Bei der Hauptversammlung der Telekom am kommenden Dienstag in Köln erwartet Sommer zudem kein Volkstribunal wegen des schwachen Börsenkurses. "Ich glaube nicht, dass die Emotionen hochkochen", sagte Sommer dem "Spiegel". Trotz des schwierigen Umfelds habe das Unternehmen "ein sehr gutes unternehmerisches Jahr" hinter sich. Auch die Abwertung der Immobilien um 3,9 Mrd. DM im März habe nicht zu einem Vertrauensverlust der Anleger geführt.

Zu dem geplanten Kauf der Voicestream sagte Sommer, er erwarte, dass es bei der Übernahme keine Probleme mehr geben werde. "Alles, was ich bisher gehört habe, deutet darauf hin, dass wir uns keine Sorgen machen müssen." Die Übernahme wird in den kommenden Tagen erwartet.
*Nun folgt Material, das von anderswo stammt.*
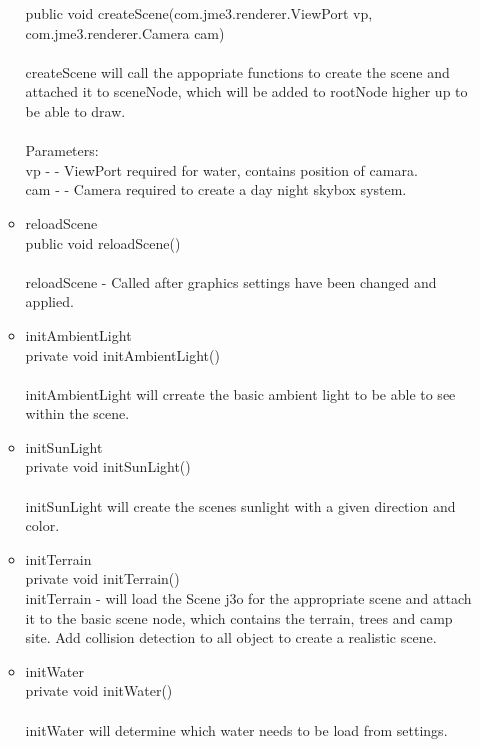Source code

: \documentclass[letterpaper]{article}
\begin{document}
\begin{itemize}
\begin{itemize}
															public void createScene(com.jme3.renderer.ViewPort vp,
															               com.jme3.renderer.Camera cam) \\ \\
															createScene will call the appopriate functions to create the scene and attached it to sceneNode, which will be added to rootNode higher up to be able to draw. \\ \\
															Parameters: \\
															vp - - ViewPort required for water, contains position of camara. \\
															cam - - Camera required to create a day night skybox system. \\
													\item	reloadScene \\
															public void reloadScene() \\ \\
															reloadScene - Called after graphics settings have been changed and applied.
													\item	initAmbientLight \\
															private void initAmbientLight() \\ \\
															initAmbientLight will crreate the basic ambient light to be able to see within the scene. \\
													\item	initSunLight \\
															private void initSunLight() \\ \\
															initSunLight will create the scenes sunlight with a given direction and color.
													\item	initTerrain \\
															private void initTerrain() \\
															initTerrain - will load the Scene j3o for the appropriate scene and attach it to the basic scene node, which contains the terrain, trees and camp site. Add collision detection to all object to create a realistic scene. \\
													\item	initWater \\
															private void initWater() \\ \\
															initWater will determine which water needs to be load from settings.

\end{itemize}
\end{itemize}
\end{document}
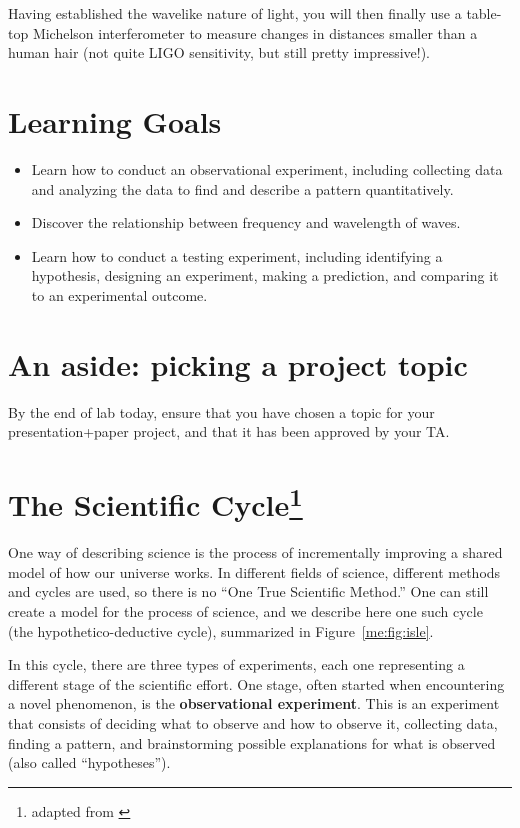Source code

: Having established the wavelike nature of light, you will then finally use a table-top Michelson interferometer to measure changes in distances smaller than a human hair (not quite LIGO sensitivity, but still pretty impressive!).

\section{Learning Goals}

\begin{itemize}
	\item Learn how to conduct an observational experiment, including collecting data and analyzing the data to find and describe a pattern quantitatively.
	
	\item Discover the relationship between frequency and wavelength of waves.
	
	\item Learn how to conduct a testing experiment, including identifying a hypothesis, designing an experiment, making a prediction, and comparing it to an experimental outcome.
\end{itemize}

\section{An aside: picking a project topic}

By the end of lab today, ensure that you have chosen a topic for your presentation+paper project, and that it has been approved by your TA.

\section{The Scientific Cycle\protect\footnote{adapted from \cite{etkina_college_2014}}}

One way of describing science is the process of incrementally improving a shared model of how our universe works. In different fields of science, different methods and cycles are used, so there is no ``One True Scientific Method.'' One can still create a model for the process of science, and we describe here one such cycle (the hypothetico-deductive cycle), summarized in Figure~\ref{me:fig:isle}.

In this cycle, there are three types of experiments, each one representing a different stage of the scientific effort. One stage, often started when encountering a novel phenomenon, is the \textbf{observational experiment}. This is an experiment that consists of deciding what to observe and how to observe it, collecting data, finding a pattern, and brainstorming possible explanations for what is observed (also called ``hypotheses'').

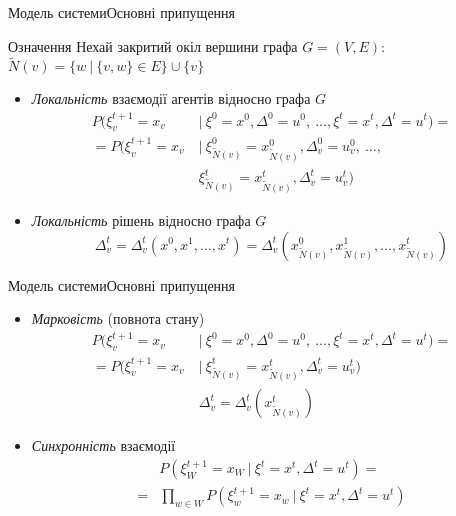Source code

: \documentclass[pdf]{beamer}
\begin{document}
\begin{frame}{Модель системи}{Основні припущення}
\begin{block}{Означення}
Нехай закритий окіл вершини графа \(G = (V, E)\): \(\tilde{N}(v) = \big\{w\ |\ \{v, w\} \in E\big\} \cup \{v\}\:\)
\end{block}

	\begin{itemize}
	\item<2-> \textit{Локальність} взаємодії агентів відносно графа \(G\)
    \begin{align*}
    P(\xi_v^{t+1} = x_v\ &|\ \xi^0 = x^0, \Delta^0 = u^0,\ \ldots, \xi^t = x^t, \Delta^t = u^t) = \\
	= P(\xi_v^{t+1} = x_v\ &|\ \xi_{\tilde N(v)}^0 = x_{\tilde N(v)}^0, \Delta_v^0 = u_v^0,\ \ldots,\\ &\xi_{\tilde N(v)}^t = x_{\tilde N(v)}^t, \Delta_v^t = u_v^t)
	\end{align*}
	\item<3-> \textit{Локальність} рішень відносно графа \(G\)
	\[\Delta_v^{t} = \Delta_v^{t}(x^0, x^1, \ldots, x^t) = \Delta_v^{t}(x_{\tilde{N}(v)}^0, x_{\tilde{N}(v)}^1, \ldots, x_{\tilde{N}(v)}^t)\]
	\end{itemize}

\end{frame}


\begin{frame}{Модель системи}{Основні припущення}
\begin{itemize}[<+->]
	\item \textit{Марковість} (повнота стану)
    \begin{align*}
    P(\xi_v^{t+1} = x_v\ &|\ \xi^0 = x^0, \Delta^0 = u^0,\ \ldots, \xi^t = x^t, \Delta^t = u^t) = \\
	= P(\xi_v^{t+1} = x_v\ &|\ \xi_{\tilde N(v)}^t = x_{\tilde N(v)}^t, \Delta_v^t = u_v^t) \\
	&\Delta_v^{t} = \Delta_v^{t}(x_{\tilde{N}(v)}^t)
	\end{align*}
	\item \textit{Синхронність} взаємодії
	\begin{align*}
	&P(\xi^{t+1}_W = x_W\ |\ \xi^t = x^t, \Delta^t = u^t) = \\
    = &\prod_{w \in W} P(\xi^{t+1}_w = x_w\ |\ \xi^t = x^t, \Delta^t = u^t)
    \end{align*}
	\end{itemize}
\end{frame}
\end{document}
Dabei könnte sich Voicestream noch dagegen aussprechen, weil der Kurs der Telekom-Aktie mit 26,75 Euro derzeit unter dem vereinbarten Kurs von 33 Euro liegt. Dies ist für die Voicestream-Aktionäre von Belang, weil sie einen Teil des Kaufpreises in Telekom-Aktien ausgezahlt bekommen. Analysten erwarten aber, dass Voicestream der Übernahme zustimmen wird, weil die Firma auf einen zahlungskräftigen Partner für anstehende Milliardeninvestitionen angewiesen sei.
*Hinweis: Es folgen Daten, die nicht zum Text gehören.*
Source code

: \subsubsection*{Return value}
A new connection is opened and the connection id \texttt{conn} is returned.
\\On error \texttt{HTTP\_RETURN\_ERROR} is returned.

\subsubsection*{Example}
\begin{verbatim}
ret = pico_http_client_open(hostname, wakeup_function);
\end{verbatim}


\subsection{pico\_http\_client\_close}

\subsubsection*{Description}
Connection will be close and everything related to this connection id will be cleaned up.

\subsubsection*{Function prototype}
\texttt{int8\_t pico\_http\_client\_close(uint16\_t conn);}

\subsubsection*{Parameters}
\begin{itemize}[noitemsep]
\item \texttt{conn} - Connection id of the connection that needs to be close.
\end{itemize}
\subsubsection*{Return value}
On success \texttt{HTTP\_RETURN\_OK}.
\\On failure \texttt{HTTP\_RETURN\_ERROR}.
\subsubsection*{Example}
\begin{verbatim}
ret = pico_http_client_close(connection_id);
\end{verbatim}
In den USA will die Telekom dann jährlich knapp 4,5 Mrd. DM investieren. Damit würden Übertragungsnetze und die Vertriebsorganisation aufgebaut werden, sagte Sommer. "Dann werden wir auf Grund der überlegenen GSM-Technik aber einen großen Vorsprung haben." Die Telekom will in den USA als erstes Unternehmen ein flächendeckendes Mobilfunknetz im GSM-Standard anbieten. GSM ist auch der Standard in Europa. Die Telekom würde damit nach eigenen Angaben zum ersten und einzigen digitalen GSM-Mobilfunkbetreiber beiderseits des Atlantiks aufsteigen.